The top 10 neighbors for American Red Cross span five distinct subcategories — Musicians and Bands, News Publishers, Websites, Lifestyle, and Professionals — with no single type dominating and scores compressed into a narrow band from 0.85 down to 0.82. That flat distribution is the defining structural fact here.
Similarity scores measure how closely two entities' audiences resemble each other in composition. The highest score in the top 10 belongs to Brian Hazard (0.85), a musician — not a fellow non-profit, not a news outlet, not a humanitarian organization. CBS News (0.85) and What's Trending (0.85) follow within a fraction of a point, and Ali Spagnola (0.83), a lifestyle influencer, and Harjinder Singh Kukreja (0.82), a professional, round out the top five. Chris Rock (0.82), NBC Entertainment (0.82), Twitter (0.82), Denise Landis (0.82), and World News Tonight (0.82) complete the set.

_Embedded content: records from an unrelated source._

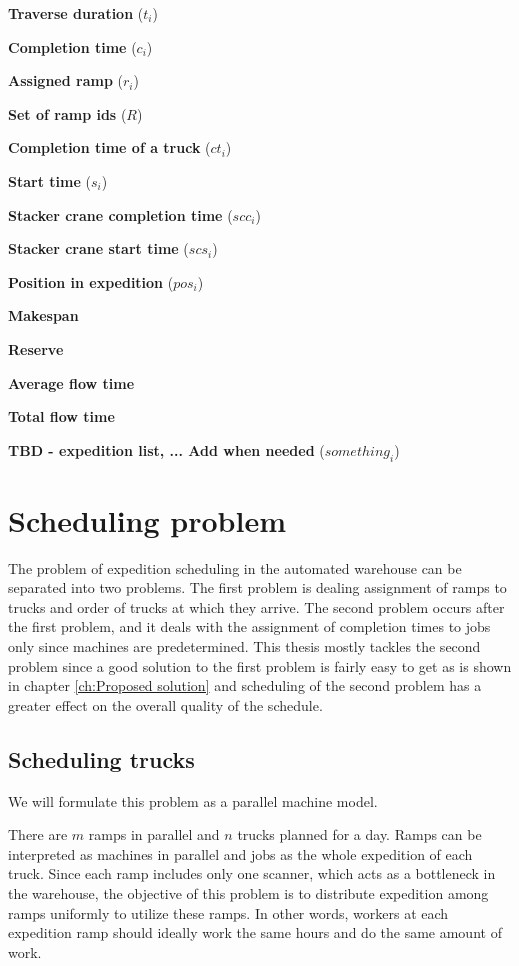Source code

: \documentclass{ctuthesis}
\begin{document}
\noindent \textbf{Traverse duration} ($t_i$)

\noindent \textbf{Completion time} ($c_i$)

\noindent \textbf{Assigned ramp} ($r_i$)

\noindent \textbf{Set of ramp ids} ($R$)

\noindent \textbf{Completion time of a truck} ($ct_i$)

\noindent \textbf{Start time} ($s_i$)

\noindent \textbf{Stacker crane completion time} ($scc_i$)

\noindent \textbf{Stacker crane start time} ($scs_i$)

\noindent \textbf{Position in expedition} ($pos_i$)

\noindent \textbf{Makespan}

\noindent \textbf{Reserve}

\noindent \textbf{Average flow time}

\noindent \textbf{Total flow time}

\noindent \textbf{TBD - expedition list, ... Add when needed} ($something_i$)


\section{Scheduling problem}
 
 The problem of expedition scheduling in the automated warehouse can be separated into two problems. The first problem is dealing assignment of ramps to trucks and order of trucks at which they arrive. The second problem occurs after the first problem, and it deals with the assignment of completion times to jobs only since machines are predetermined. This thesis mostly tackles the second problem since a good solution to the first problem is fairly easy to get as is shown in chapter \ref{ch:Proposed solution} and scheduling of the second problem has a greater effect on the overall quality of the schedule.
 
 \subsection{Scheduling trucks}
 
 We will formulate this problem as a parallel machine model.
 
 There are $m$ ramps in parallel and $n$ trucks planned for a day. Ramps can be interpreted as machines in parallel and jobs as the whole expedition of each truck. Since each ramp includes only one scanner, which acts as a bottleneck in the warehouse, the objective of this problem is to distribute expedition among ramps uniformly to utilize these ramps. In other words, workers at each expedition ramp should ideally work the same hours and do the same amount of work.
 
\end{document}
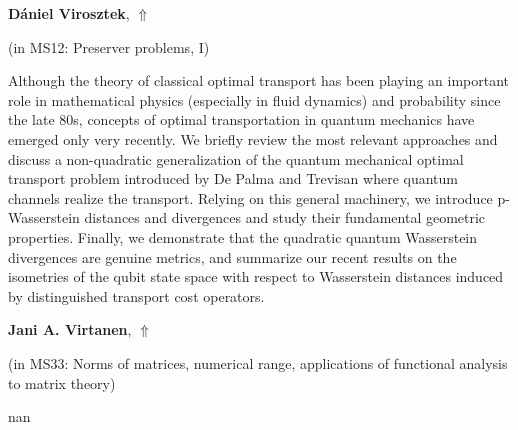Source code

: \documentclass[ILAS2025-program.tex]{subfiles}
\begin{document}
\hypertarget{down0126}{}\begin{ilasabstract}
    
\textbf{Dániel Virosztek},  \hfill \hyperlink{up0126}{$\Uparrow$}
    
    
(in {\color{mstitle}MS12: Preserver problems, I})
        
\mtskip
    Although the theory of classical optimal transport has been playing an important role in mathematical physics (especially in fluid dynamics) and probability since the late 80s, concepts of optimal transportation in quantum mechanics have emerged only very recently. We briefly review the most relevant approaches and discuss a non-quadratic generalization of the quantum mechanical optimal transport problem introduced by De Palma and Trevisan where quantum channels realize the transport. Relying on this general machinery, we introduce p-Wasserstein distances and divergences and study their fundamental geometric properties. Finally, we demonstrate that the quadratic quantum Wasserstein divergences are genuine metrics, and summarize our recent results on the isometries of the qubit state space with respect to Wasserstein distances induced by distinguished transport cost operators.

\end{ilasabstract}
    

\hypertarget{down0246}{}\begin{ilasabstract}
    
\textbf{Jani A. Virtanen},  \hfill \hyperlink{up0246}{$\Uparrow$}
    
    
(in {\color{mstitle}MS33: Norms of matrices, numerical range, applications of functional analysis to matrix theory})
        
\mtskip
    nan
\end{ilasabstract}
    
\end{document}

Only one other non-profit appears in the top 10 at all — Save the Children US lands just outside at position 11 with a similarity of 0.82, but within the strict top 10, the Red Cross stands as the sole non-profit. The neighbor mix — musicians, news publishers, a comedian, a social media platform, lifestyle creators — reflects an audience whose shape is broadly mainstream rather than cause-aligned or sector-specific.
The flat, cross-kind pattern suggests the Red Cross draws an audience that looks less like a dedicated humanitarian constituency and more like a general American media consumer.